Auparavant, les fraudeurs utilisaient des comptes familiaux ou des codes téléphoniques (par exemple, « Votre tension artérielle est-elle élevée ? » pour signaler des ventes d’actions) pour éviter la surveillance. Mais avec l’évolution des technologies de surveillance, ces méthodes sont devenues inefficaces :

  • Surveillance approfondie : toutes les comptes des proches et amis du gestionnaire d’investissements sont surveillés. Même des transactions datant d’il y a plusieurs années peuvent être révélées si elles correspondent à celles des produits qu’il gère (comme dans l’affaire de Zeng Hong de la compagnie d’assurance Guoshou en 2014).
  • Couverture sans faille : En 2025, un fraudeur du secteur privé a également été capturé et contraint de restituer 177 millions de yuans. Cela montre que, qu’il s’agisse de gestionnaires ou de techniciens, toute infraction est détectée par les données massives.

#### 4. Le prix à payer pour la fraude : la ruine financière et la perte de tout

Le sort de Liu Jianyi en est l’illustration parfaite :

  • Pertes financières : il a dû restituer 20,77 millions de yuans de gains illégaux, ainsi que des amendes administratives et pénales s’élevant à 6,484 millions de yuans, pour un total de près de 9 millions de yuans.
  • Perte de liberté et d’avenir : il a été condamné à cinq ans de prison (au minimum dans les cas particulièrement graves) et interdit d’accéder au marché financier pendant dix ans, mettant ainsi fin à sa carrière professionnelle.

Par rapport à d’autres affaires similaires, un autre gestionnaire célèbre a été condamné à quatre ans pour un profit de 10,71 million de yuans, alors qu’il aurait pu réaliser 30 millions en un an en passant dans le secteur privé ; dans ce cas également, les conséquences ont été lourdes.

#### 5. La persistance des fraudes avec les fonds d’assurance : pas de chance possible face à une surveillance stricte

Les fraudes avec ces fonds ne sont pas nouvelles (exemples : Xia Hou Wenhao de Ping An Asset Management en 2013, Zhang Zhimin en 2014, Zeng Hong de Guoshou en 2014).
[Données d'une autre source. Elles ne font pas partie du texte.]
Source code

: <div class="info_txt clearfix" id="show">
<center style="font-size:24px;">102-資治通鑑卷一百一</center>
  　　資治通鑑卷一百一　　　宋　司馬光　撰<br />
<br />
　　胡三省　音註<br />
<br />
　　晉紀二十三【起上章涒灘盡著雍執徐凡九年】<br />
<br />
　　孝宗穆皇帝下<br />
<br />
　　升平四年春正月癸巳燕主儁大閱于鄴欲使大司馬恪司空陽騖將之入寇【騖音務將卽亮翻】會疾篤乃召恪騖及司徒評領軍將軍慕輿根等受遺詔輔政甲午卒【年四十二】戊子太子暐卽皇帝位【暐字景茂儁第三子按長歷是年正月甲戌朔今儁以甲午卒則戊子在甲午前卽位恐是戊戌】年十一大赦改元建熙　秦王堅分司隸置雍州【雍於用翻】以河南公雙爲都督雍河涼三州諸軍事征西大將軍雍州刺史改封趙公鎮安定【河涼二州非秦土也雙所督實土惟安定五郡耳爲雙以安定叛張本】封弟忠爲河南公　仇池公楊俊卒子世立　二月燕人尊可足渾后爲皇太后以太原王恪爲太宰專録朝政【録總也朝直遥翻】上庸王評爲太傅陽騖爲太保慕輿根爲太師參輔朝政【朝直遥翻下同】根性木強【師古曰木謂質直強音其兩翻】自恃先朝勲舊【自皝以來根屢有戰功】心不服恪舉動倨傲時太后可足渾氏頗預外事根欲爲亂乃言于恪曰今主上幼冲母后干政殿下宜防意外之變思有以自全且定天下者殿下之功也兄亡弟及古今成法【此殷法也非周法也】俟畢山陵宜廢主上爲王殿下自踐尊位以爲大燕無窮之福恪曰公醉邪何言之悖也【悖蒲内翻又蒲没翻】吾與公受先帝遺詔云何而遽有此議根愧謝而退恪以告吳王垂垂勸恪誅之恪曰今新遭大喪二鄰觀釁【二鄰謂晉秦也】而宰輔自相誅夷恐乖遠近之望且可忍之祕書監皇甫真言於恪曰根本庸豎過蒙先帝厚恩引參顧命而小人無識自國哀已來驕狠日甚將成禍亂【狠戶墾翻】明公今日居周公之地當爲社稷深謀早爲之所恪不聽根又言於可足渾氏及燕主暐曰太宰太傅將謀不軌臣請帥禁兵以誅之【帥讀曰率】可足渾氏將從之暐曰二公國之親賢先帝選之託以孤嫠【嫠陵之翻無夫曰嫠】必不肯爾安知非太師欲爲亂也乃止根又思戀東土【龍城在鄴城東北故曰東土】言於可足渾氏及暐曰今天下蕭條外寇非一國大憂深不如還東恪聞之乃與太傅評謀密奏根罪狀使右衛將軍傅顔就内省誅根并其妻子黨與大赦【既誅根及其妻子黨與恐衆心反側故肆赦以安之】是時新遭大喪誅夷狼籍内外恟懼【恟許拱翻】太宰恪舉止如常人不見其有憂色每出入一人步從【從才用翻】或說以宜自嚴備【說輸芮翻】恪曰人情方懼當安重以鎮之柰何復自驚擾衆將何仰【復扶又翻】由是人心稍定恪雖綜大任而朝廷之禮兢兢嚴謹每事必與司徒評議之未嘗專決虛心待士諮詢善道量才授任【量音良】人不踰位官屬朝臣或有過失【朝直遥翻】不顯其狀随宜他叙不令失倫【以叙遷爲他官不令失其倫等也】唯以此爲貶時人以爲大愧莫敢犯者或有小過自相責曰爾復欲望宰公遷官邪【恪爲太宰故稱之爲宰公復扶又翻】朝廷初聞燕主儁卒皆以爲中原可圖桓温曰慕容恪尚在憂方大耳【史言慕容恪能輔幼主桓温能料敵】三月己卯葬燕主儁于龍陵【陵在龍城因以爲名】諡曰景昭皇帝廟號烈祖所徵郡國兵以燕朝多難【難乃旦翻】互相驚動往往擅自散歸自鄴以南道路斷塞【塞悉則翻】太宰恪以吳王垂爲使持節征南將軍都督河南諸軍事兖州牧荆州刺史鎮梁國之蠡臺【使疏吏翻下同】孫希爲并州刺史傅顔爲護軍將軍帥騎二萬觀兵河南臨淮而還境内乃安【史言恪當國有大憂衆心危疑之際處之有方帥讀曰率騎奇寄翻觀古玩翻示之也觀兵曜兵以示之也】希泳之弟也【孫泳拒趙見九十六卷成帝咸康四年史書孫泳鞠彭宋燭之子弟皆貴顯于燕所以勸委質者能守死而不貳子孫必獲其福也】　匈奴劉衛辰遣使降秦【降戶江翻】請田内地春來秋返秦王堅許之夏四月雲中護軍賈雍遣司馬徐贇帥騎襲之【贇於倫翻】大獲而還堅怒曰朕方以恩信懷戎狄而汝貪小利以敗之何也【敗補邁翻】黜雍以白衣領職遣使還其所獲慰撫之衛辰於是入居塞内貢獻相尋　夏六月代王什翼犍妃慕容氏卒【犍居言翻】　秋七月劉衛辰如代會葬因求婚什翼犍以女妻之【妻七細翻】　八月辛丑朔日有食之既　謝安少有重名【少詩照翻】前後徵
Certains pensent pouvoir y échapper, mais la régulation s’est renforcée :

  • Difficultés pour les entreprises : même si elles enregistrent les conversations ou confisquent les téléphones portables des employés, cela ne suffit pas à prévenir ces fraudes (comme dans le cas de Liu Jianyi, qui est resté impuni pendant deux ans et demi).
  • Des signaux clairs de la régulation : la protection des investisseurs est désormais au centre de la législation, et la surveillance s’intensifie. L’affaire de Liu Jianyi sert d’avertissement : peu importe les méthodes utilisées, toute fraude sera décelée tôt ou tard. Il ne faut pas miser sa liberté et son avenir sur des pratiques illégales.

En conclusion

Les « comptes secrets » reposent essentiellement sur l’utilisation de l’argent des autres pour enrichir soi-même, mais à l’ère des données massives, ces raccourcis ne mènent qu’en prison. Les professionnels du secteur financier doivent choisir la légalité si ils veulent réussir sur le long terme.